Meno male che ci sono i sindacati «duri». Mentre tutto il mondo sprofonda sotto il peso di una tempesta finanziaria che nessuno riesce ad arginare ecco che dall’incontro di ieri tra il governo e le parti sociali la leader della Cgil, Susanna Camusso, ha trovato l’idea vincente per rimettere in piedi l’economia globale: un bello sciopero generale.

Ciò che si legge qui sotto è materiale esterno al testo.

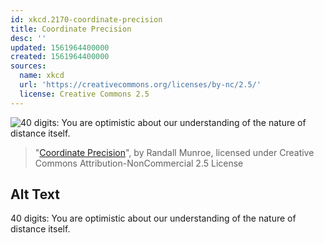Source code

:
 ```yaml
---
id: xkcd.2170-coordinate-precision
title: Coordinate Precision
desc: ''
updated: 1561964400000
created: 1561964400000
sources:
  name: xkcd
  url: 'https://creativecommons.org/licenses/by-nc/2.5/'
  license: Creative Commons 2.5
---
```

![40 digits: You are optimistic about our understanding of the nature of distance itself.](https://imgs.xkcd.com/comics/coordinate_precision.png)
> "[Coordinate Precision](https://xkcd.com/2170/)", by Randall Munroe, licensed under Creative Commons Attribution-NonCommercial 2.5 License

## Alt Text
40 digits: You are optimistic about our understanding of the nature of distance itself.
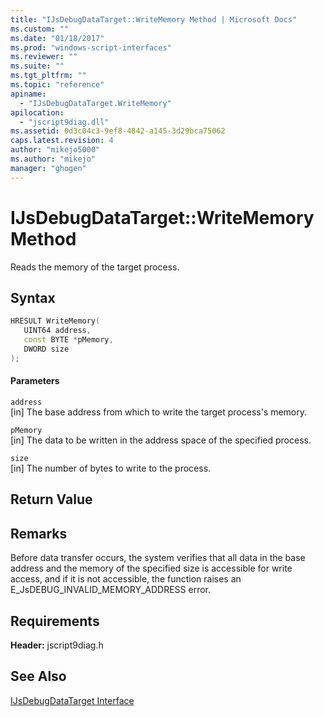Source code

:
 ```yaml
---
title: "IJsDebugDataTarget::WriteMemory Method | Microsoft Docs"
ms.custom: ""
ms.date: "01/18/2017"
ms.prod: "windows-script-interfaces"
ms.reviewer: ""
ms.suite: ""
ms.tgt_pltfrm: ""
ms.topic: "reference"
apiname: 
  - "IJsDebugDataTarget.WriteMemory"
apilocation: 
  - "jscript9diag.dll"
ms.assetid: 0d3c04c3-9ef8-4842-a145-3d29bca75062
caps.latest.revision: 4
author: "mikejo5000"
ms.author: "mikejo"
manager: "ghogen"
---
```

# IJsDebugDataTarget::WriteMemory Method
Reads the memory of the target process.  
  
## Syntax  
  
```cpp
HRESULT WriteMemory(  
   UINT64 address,  
   const BYTE *pMemory,  
   DWORD size  
);  
```  
  
#### Parameters  
 `address`  
 [in] The base address from which to write the target process's memory.  
  
 `pMemory`  
 [in] The data to be written in the address space of the specified process.  
  
 `size`  
 [in] The number of bytes to write to the process.  
  
## Return Value  
  
## Remarks  
 Before data transfer occurs, the system verifies that all data in the base address and the memory of the specified size is accessible for write access, and if it is not accessible, the function raises an E_JsDEBUG_INVALID_MEMORY_ADDRESS error.  
  
## Requirements  
 **Header:** jscript9diag.h  
  
## See Also  
 [IJsDebugDataTarget Interface](../../winscript/reference/ijsdebugdatatarget-interface.md)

Ma cosa li paghiamo a fare questi signori se tanto il disco è sempre quello? Ma si rendono conto di quello che sta succedendo o no? Noi guardavamo fino a pochi mesi fa le proteste di piazza di una Grecia in difficoltà scuotendo la testa e pensando: «Poveretti, cosa sperano di ottenere? Non capiscono che così facendo si fanno male da soli?», pensando che gli stralunati fossero solo ad Atene, invece questi benpensanti dello sciopero contro la tempesta ci sono anche a casa nostra. Andiamo bene. Peccato che il rischio adesso non è quello di finire come la Grecia, dato che finora loro sono stati salvati con la tenda ad ossigeno dei finanziamenti europei: si rischia di finire molto peggio, dato che la barca europea fa acqua da tutte le parti e noi dovremo arrangiarci da soli.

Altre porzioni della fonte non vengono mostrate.